## [What is needed]
The records below should be printed once more, exactly as they appear.

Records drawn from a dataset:

::::

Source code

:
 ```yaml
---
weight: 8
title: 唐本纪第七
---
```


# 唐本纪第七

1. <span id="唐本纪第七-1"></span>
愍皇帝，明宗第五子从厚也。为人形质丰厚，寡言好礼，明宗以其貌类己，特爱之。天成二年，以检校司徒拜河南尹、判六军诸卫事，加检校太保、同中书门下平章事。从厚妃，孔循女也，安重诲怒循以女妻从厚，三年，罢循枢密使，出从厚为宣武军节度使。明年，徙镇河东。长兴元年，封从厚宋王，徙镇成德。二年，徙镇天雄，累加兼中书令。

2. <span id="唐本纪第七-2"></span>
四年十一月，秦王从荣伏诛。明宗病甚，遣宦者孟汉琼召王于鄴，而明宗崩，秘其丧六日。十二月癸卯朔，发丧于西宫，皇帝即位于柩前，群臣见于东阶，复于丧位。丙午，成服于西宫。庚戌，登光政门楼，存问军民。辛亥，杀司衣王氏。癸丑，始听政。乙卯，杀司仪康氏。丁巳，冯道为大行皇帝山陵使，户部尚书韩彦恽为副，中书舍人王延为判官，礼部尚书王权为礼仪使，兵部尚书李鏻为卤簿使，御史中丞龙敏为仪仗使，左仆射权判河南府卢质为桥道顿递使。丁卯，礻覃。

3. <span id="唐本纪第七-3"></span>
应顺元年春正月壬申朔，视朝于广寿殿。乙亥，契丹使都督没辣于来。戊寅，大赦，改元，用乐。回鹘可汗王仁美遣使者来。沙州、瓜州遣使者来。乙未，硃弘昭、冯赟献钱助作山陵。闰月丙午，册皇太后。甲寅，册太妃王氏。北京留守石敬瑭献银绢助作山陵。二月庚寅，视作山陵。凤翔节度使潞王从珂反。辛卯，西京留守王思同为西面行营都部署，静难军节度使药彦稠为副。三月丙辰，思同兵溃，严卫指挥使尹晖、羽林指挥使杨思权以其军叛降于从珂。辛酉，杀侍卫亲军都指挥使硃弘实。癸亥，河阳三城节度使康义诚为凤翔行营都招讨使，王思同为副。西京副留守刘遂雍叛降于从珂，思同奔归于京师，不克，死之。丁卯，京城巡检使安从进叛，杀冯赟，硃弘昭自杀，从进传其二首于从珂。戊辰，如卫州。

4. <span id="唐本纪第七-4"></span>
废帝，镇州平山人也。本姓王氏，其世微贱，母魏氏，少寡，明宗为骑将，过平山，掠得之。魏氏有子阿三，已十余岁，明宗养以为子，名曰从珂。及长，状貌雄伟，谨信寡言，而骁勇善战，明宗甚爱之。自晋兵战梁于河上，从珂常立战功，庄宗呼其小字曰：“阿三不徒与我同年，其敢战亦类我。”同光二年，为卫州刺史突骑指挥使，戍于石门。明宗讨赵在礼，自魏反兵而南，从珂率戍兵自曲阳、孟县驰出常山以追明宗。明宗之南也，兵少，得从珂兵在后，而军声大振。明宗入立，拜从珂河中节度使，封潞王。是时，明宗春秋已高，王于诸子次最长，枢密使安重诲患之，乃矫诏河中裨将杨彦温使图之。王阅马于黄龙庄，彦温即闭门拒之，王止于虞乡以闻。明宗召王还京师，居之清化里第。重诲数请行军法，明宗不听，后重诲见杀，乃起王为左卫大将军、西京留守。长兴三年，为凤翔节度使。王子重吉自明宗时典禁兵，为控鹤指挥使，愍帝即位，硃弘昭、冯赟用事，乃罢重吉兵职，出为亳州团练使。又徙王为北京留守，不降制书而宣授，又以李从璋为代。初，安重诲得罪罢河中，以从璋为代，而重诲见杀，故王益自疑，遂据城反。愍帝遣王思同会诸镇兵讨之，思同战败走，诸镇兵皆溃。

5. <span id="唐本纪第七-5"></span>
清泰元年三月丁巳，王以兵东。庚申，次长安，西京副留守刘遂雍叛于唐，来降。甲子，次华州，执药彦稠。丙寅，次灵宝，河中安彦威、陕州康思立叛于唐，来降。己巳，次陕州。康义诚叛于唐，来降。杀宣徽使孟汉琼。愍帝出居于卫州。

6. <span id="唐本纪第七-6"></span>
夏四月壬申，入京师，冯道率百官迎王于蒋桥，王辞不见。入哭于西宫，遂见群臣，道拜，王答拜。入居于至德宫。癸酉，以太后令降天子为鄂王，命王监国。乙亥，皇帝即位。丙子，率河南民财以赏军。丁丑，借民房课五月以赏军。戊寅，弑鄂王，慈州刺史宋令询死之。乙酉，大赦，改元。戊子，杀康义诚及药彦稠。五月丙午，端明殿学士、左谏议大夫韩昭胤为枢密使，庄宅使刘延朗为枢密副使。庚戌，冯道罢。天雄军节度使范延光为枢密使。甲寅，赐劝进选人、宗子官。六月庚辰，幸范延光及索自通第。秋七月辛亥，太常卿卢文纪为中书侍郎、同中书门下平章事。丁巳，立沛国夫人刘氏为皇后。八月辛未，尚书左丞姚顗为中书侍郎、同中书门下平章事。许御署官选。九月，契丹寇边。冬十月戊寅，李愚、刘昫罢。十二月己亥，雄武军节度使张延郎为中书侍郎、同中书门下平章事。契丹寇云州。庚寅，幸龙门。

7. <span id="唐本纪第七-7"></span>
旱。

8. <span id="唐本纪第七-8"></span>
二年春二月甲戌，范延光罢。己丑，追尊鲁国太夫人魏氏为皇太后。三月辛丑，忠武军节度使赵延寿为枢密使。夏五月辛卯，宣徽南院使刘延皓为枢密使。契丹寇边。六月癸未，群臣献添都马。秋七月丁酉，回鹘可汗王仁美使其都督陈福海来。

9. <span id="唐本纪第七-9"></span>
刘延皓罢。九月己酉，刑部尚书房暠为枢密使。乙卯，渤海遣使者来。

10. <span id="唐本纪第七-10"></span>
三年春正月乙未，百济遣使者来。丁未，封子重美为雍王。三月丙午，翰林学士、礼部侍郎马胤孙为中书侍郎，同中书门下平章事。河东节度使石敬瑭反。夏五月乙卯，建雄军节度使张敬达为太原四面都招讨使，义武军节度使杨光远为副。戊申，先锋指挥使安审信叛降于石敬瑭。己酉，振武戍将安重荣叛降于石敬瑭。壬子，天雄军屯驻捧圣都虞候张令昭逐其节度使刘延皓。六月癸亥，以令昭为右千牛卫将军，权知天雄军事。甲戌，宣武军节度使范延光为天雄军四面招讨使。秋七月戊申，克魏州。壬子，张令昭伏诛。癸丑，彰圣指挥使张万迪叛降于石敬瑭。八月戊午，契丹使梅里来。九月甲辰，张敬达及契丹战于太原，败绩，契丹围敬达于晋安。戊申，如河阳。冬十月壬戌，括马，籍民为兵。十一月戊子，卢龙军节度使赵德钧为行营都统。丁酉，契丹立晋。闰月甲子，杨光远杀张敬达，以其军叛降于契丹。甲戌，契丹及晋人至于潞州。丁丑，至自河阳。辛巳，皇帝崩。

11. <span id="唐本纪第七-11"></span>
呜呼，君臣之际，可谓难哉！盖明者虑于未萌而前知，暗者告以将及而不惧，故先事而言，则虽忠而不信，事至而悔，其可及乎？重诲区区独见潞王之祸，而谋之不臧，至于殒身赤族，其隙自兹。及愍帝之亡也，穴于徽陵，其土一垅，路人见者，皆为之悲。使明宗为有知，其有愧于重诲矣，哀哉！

::::

## [Result of the exercise]
Source code

:
 ```yaml
---
weight: 8
title: 唐本纪第七
---
```


# 唐本纪第七

1. <span id="唐本纪第七-1"></span>
愍皇帝，明宗第五子从厚也。为人形质丰厚，寡言好礼，明宗以其貌类己，特爱之。天成二年，以检校司徒拜河南尹、判六军诸卫事，加检校太保、同中书门下平章事。从厚妃，孔循女也，安重诲怒循以女妻从厚，三年，罢循枢密使，出从厚为宣武军节度使。明年，徙镇河东。长兴元年，封从厚宋王，徙镇成德。二年，徙镇天雄，累加兼中书令。

2. <span id="唐本纪第七-2"></span>
四年十一月，秦王从荣伏诛。明宗病甚，遣宦者孟汉琼召王于鄴，而明宗崩，秘其丧六日。十二月癸卯朔，发丧于西宫，皇帝即位于柩前，群臣见于东阶，复于丧位。丙午，成服于西宫。庚戌，登光政门楼，存问军民。辛亥，杀司衣王氏。癸丑，始听政。乙卯，杀司仪康氏。丁巳，冯道为大行皇帝山陵使，户部尚书韩彦恽为副，中书舍人王延为判官，礼部尚书王权为礼仪使，兵部尚书李鏻为卤簿使，御史中丞龙敏为仪仗使，左仆射权判河南府卢质为桥道顿递使。丁卯，礻覃。

3. <span id="唐本纪第七-3"></span>
应顺元年春正月壬申朔，视朝于广寿殿。乙亥，契丹使都督没辣于来。戊寅，大赦，改元，用乐。回鹘可汗王仁美遣使者来。沙州、瓜州遣使者来。乙未，硃弘昭、冯赟献钱助作山陵。闰月丙午，册皇太后。甲寅，册太妃王氏。北京留守石敬瑭献银绢助作山陵。二月庚寅，视作山陵。凤翔节度使潞王从珂反。辛卯，西京留守王思同为西面行营都部署，静难军节度使药彦稠为副。三月丙辰，思同兵溃，严卫指挥使尹晖、羽林指挥使杨思权以其军叛降于从珂。辛酉，杀侍卫亲军都指挥使硃弘实。癸亥，河阳三城节度使康义诚为凤翔行营都招讨使，王思同为副。西京副留守刘遂雍叛降于从珂，思同奔归于京师，不克，死之。丁卯，京城巡检使安从进叛，杀冯赟，硃弘昭自杀，从进传其二首于从珂。戊辰，如卫州。

4. <span id="唐本纪第七-4"></span>
废帝，镇州平山人也。本姓王氏，其世微贱，母魏氏，少寡，明宗为骑将，过平山，掠得之。魏氏有子阿三，已十余岁，明宗养以为子，名曰从珂。及长，状貌雄伟，谨信寡言，而骁勇善战，明宗甚爱之。自晋兵战梁于河上，从珂常立战功，庄宗呼其小字曰：“阿三不徒与我同年，其敢战亦类我。”同光二年，为卫州刺史突骑指挥使，戍于石门。明宗讨赵在礼，自魏反兵而南，从珂率戍兵自曲阳、孟县驰出常山以追明宗。明宗之南也，兵少，得从珂兵在后，而军声大振。明宗入立，拜从珂河中节度使，封潞王。是时，明宗春秋已高，王于诸子次最长，枢密使安重诲患之，乃矫诏河中裨将杨彦温使图之。王阅马于黄龙庄，彦温即闭门拒之，王止于虞乡以闻。明宗召王还京师，居之清化里第。重诲数请行军法，明宗不听，后重诲见杀，乃起王为左卫大将军、西京留守。长兴三年，为凤翔节度使。王子重吉自明宗时典禁兵，为控鹤指挥使，愍帝即位，硃弘昭、冯赟用事，乃罢重吉兵职，出为亳州团练使。又徙王为北京留守，不降制书而宣授，又以李从璋为代。初，安重诲得罪罢河中，以从璋为代，而重诲见杀，故王益自疑，遂据城反。愍帝遣王思同会诸镇兵讨之，思同战败走，诸镇兵皆溃。

5. <span id="唐本纪第七-5"></span>
清泰元年三月丁巳，王以兵东。庚申，次长安，西京副留守刘遂雍叛于唐，来降。甲子，次华州，执药彦稠。丙寅，次灵宝，河中安彦威、陕州康思立叛于唐，来降。己巳，次陕州。康义诚叛于唐，来降。杀宣徽使孟汉琼。愍帝出居于卫州。

6. <span id="唐本纪第七-6"></span>
夏四月壬申，入京师，冯道率百官迎王于蒋桥，王辞不见。入哭于西宫，遂见群臣，道拜，王答拜。入居于至德宫。癸酉，以太后令降天子为鄂王，命王监国。乙亥，皇帝即位。丙子，率河南民财以赏军。丁丑，借民房课五月以赏军。戊寅，弑鄂王，慈州刺史宋令询死之。乙酉，大赦，改元。戊子，杀康义诚及药彦稠。五月丙午，端明殿学士、左谏议大夫韩昭胤为枢密使，庄宅使刘延朗为枢密副使。庚戌，冯道罢。天雄军节度使范延光为枢密使。甲寅，赐劝进选人、宗子官。六月庚辰，幸范延光及索自通第。秋七月辛亥，太常卿卢文纪为中书侍郎、同中书门下平章事。丁巳，立沛国夫人刘氏为皇后。八月辛未，尚书左丞姚顗为中书侍郎、同中书门下平章事。许御署官选。九月，契丹寇边。冬十月戊寅，李愚、刘昫罢。十二月己亥，雄武军节度使张延郎为中书侍郎、同中书门下平章事。契丹寇云州。庚寅，幸龙门。

7. <span id="唐本纪第七-7"></span>
旱。

8. <span id="唐本纪第七-8"></span>
二年春二月甲戌，范延光罢。己丑，追尊鲁国太夫人魏氏为皇太后。三月辛丑，忠武军节度使赵延寿为枢密使。夏五月辛卯，宣徽南院使刘延皓为枢密使。契丹寇边。六月癸未，群臣献添都马。秋七月丁酉，回鹘可汗王仁美使其都督陈福海来。

9. <span id="唐本纪第七-9"></span>
刘延皓罢。九月己酉，刑部尚书房暠为枢密使。乙卯，渤海遣使者来。

10. <span id="唐本纪第七-10"></span>
三年春正月乙未，百济遣使者来。丁未，封子重美为雍王。三月丙午，翰林学士、礼部侍郎马胤孙为中书侍郎，同中书门下平章事。河东节度使石敬瑭反。夏五月乙卯，建雄军节度使张敬达为太原四面都招讨使，义武军节度使杨光远为副。戊申，先锋指挥使安审信叛降于石敬瑭。己酉，振武戍将安重荣叛降于石敬瑭。壬子，天雄军屯驻捧圣都虞候张令昭逐其节度使刘延皓。六月癸亥，以令昭为右千牛卫将军，权知天雄军事。甲戌，宣武军节度使范延光为天雄军四面招讨使。秋七月戊申，克魏州。壬子，张令昭伏诛。癸丑，彰圣指挥使张万迪叛降于石敬瑭。八月戊午，契丹使梅里来。九月甲辰，张敬达及契丹战于太原，败绩，契丹围敬达于晋安。戊申，如河阳。冬十月壬戌，括马，籍民为兵。十一月戊子，卢龙军节度使赵德钧为行营都统。丁酉，契丹立晋。闰月甲子，杨光远杀张敬达，以其军叛降于契丹。甲戌，契丹及晋人至于潞州。丁丑，至自河阳。辛巳，皇帝崩。

11. <span id="唐本纪第七-11"></span>
呜呼，君臣之际，可谓难哉！盖明者虑于未萌而前知，暗者告以将及而不惧，故先事而言，则虽忠而不信，事至而悔，其可及乎？重诲区区独见潞王之祸，而谋之不臧，至于殒身赤族，其隙自兹。及愍帝之亡也，穴于徽陵，其土一垅，路人见者，皆为之悲。使明宗为有知，其有愧于重诲矣，哀哉！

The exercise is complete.